About this exercise:
Below are entries. Reproduce exactly the lines between the line holding "Copyright (c) Jack Baron 2016" and the line holding "Words/ Phrases |", inclusive, and only those.

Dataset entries
"""

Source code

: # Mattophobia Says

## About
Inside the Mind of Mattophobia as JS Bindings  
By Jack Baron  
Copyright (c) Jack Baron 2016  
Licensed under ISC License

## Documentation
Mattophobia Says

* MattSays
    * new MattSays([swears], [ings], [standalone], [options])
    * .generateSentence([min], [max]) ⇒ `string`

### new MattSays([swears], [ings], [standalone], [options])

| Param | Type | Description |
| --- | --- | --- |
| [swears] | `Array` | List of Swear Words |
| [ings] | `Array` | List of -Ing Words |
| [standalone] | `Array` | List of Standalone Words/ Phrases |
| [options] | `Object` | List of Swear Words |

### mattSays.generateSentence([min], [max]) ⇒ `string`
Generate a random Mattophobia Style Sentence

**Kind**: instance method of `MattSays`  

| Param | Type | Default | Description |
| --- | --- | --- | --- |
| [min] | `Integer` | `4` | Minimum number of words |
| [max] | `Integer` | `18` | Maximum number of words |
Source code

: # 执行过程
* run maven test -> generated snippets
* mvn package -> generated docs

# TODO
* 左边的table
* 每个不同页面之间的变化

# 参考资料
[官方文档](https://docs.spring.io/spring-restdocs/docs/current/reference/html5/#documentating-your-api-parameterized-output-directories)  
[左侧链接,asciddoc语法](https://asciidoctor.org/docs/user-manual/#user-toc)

"""

Solution:
Copyright (c) Jack Baron 2016  
Licensed under ISC License

## Documentation
Mattophobia Says

* MattSays
    * new MattSays([swears], [ings], [standalone], [options])
    * .generateSentence([min], [max]) ⇒ `string`

### new MattSays([swears], [ings], [standalone], [options])

| Param | Type | Description |
| --- | --- | --- |
| [swears] | `Array` | List of Swear Words |
| [ings] | `Array` | List of -Ing Words |
| [standalone] | `Array` | List of Standalone Words/ Phrases |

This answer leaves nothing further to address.